The web’s top three #115

Every Monday on Global Comment, we share the slow, thoughtful, considerate words that our brains – and souls – need but that it’s easy to miss in our busy world. We distil the best of the web and recommend just three links every week that you absolutely must see.

No fluff, no fuss, just three exceptional reads.

Here are this week’s recommendations:

The Insulin Empire: How profiteers pushed a lifesaving drug out of reach (Edward Ongweso Jr., Athena Sofides / The Baffler)

Some of the commonly used forms of insulin have long been exponentially more expensive in the United States than in the rest of the OECD; for years, caravans have taken Americans across the border to Canada, where they can buy insulin for a tenth of its U.S. price. Stateside, insulin prices have consistently seen hikes that are eye-watering for patients and mouth-watering for executives and investors. A vial of Eli Lilly’s rapid-acting Humalog (insulin lispro) cost $21 in 1996 but increased to $332 by 2018. A 2016 JAMA study found that the price of insulin tripled from 2002 to 2013; since 2013, per-person spending on insulin alone has grown larger than that on all other diabetes drugs combined.

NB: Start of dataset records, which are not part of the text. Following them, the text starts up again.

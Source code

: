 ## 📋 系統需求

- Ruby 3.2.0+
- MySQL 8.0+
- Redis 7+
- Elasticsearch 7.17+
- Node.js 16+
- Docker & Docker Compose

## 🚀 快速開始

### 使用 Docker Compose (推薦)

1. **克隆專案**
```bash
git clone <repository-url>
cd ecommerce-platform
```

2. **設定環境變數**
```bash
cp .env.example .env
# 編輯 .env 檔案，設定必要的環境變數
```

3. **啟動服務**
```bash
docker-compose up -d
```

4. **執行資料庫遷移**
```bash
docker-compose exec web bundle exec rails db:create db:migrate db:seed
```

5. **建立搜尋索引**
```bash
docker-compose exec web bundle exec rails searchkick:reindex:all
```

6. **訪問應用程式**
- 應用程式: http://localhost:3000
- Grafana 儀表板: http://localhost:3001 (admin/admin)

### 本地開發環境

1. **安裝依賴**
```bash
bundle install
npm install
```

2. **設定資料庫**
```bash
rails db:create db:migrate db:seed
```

The result: a hundred years after insulin’s discovery saved insulin-dependent diabetics from almost certain death, some 1.3 million Americans have been forced to embrace permanent and severe insulin-restrictions—limiting their doses, skipping them entirely, or going so far as to take expired insulin.

Read more.

Lessons From a Mass Shooter’s Mother: A decade after her son committed a massacre, Chin Rodger is on a quest to help prevent the next tragedy. (Mark Follman / Mother Jones)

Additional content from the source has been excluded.